── Given records ──

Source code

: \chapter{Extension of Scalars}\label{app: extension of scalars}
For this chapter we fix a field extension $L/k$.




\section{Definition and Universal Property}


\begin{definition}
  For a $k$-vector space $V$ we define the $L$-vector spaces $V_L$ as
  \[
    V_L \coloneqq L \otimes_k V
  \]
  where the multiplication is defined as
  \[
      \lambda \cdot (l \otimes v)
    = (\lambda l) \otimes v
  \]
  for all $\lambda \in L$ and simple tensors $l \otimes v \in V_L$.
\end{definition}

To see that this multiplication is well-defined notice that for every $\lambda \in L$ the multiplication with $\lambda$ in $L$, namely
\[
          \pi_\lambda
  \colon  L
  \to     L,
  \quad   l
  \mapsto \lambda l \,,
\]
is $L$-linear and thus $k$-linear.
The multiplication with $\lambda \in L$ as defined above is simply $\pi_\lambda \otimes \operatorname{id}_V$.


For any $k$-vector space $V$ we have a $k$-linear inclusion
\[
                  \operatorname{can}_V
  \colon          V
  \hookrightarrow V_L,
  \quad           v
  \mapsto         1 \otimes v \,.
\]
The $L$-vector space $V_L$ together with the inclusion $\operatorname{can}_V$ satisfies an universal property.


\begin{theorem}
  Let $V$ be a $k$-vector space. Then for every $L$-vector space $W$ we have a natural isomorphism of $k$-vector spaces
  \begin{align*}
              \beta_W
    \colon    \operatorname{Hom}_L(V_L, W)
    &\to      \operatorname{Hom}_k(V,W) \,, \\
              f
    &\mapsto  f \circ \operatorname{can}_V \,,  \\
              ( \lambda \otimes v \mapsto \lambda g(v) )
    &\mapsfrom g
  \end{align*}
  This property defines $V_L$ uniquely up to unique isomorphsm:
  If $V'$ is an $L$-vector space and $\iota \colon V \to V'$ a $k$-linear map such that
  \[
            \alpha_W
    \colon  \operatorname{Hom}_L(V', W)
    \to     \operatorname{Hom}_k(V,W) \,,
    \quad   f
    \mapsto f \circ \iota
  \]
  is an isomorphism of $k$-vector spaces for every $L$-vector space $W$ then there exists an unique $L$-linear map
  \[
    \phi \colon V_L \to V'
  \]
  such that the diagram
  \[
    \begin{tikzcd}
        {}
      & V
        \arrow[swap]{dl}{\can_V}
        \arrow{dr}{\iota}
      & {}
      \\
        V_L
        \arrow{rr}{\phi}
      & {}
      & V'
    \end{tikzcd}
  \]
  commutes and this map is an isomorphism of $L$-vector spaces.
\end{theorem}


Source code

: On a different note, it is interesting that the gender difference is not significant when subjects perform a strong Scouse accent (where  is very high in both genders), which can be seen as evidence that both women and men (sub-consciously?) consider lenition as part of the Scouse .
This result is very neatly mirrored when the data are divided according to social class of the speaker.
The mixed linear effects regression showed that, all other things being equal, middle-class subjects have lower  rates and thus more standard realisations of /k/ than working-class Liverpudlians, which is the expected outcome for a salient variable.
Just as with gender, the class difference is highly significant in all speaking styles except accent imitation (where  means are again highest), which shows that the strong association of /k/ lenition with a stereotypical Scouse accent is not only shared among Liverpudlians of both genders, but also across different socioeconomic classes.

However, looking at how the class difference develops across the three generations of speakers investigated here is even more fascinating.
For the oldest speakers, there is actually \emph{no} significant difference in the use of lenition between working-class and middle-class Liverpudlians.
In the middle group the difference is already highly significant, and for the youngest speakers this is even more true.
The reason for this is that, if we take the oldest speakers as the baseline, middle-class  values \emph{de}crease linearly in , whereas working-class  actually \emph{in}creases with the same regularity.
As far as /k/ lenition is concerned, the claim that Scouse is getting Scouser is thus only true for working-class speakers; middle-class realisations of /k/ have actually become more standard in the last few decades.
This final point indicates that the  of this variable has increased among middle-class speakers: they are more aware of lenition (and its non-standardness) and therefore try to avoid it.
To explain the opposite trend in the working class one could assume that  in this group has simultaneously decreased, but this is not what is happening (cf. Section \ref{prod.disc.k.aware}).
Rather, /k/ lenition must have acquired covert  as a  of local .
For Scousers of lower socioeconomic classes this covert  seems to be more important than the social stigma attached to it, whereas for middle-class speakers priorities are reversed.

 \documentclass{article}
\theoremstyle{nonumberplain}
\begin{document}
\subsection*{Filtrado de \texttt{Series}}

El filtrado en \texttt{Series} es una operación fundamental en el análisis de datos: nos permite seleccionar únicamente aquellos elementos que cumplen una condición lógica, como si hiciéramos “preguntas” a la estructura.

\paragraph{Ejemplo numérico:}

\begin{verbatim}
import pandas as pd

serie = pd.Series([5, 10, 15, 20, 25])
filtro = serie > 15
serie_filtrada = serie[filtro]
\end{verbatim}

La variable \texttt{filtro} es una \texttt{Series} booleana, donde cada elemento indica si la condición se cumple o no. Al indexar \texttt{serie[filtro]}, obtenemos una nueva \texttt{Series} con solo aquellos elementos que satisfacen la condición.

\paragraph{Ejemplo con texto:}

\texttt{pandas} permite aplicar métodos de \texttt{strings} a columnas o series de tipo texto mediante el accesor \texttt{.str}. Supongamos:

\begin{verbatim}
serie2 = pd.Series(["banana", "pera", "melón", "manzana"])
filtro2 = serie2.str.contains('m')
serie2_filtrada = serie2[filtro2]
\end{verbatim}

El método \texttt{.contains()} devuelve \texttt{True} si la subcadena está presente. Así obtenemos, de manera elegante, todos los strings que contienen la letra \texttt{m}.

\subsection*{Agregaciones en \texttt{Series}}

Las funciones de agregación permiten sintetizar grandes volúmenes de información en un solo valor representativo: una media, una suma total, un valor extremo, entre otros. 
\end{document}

───

Exercise brief: List the lines of the entries that include "mapsto".

Finished task:
  \mapsto \lambda l \,,
  \mapsto         1 \otimes v \,.
    &\mapsto  f \circ \operatorname{can}_V \,,  \\
              ( \lambda \otimes v \mapsto \lambda g(v) )
    \mapsto f \circ \iota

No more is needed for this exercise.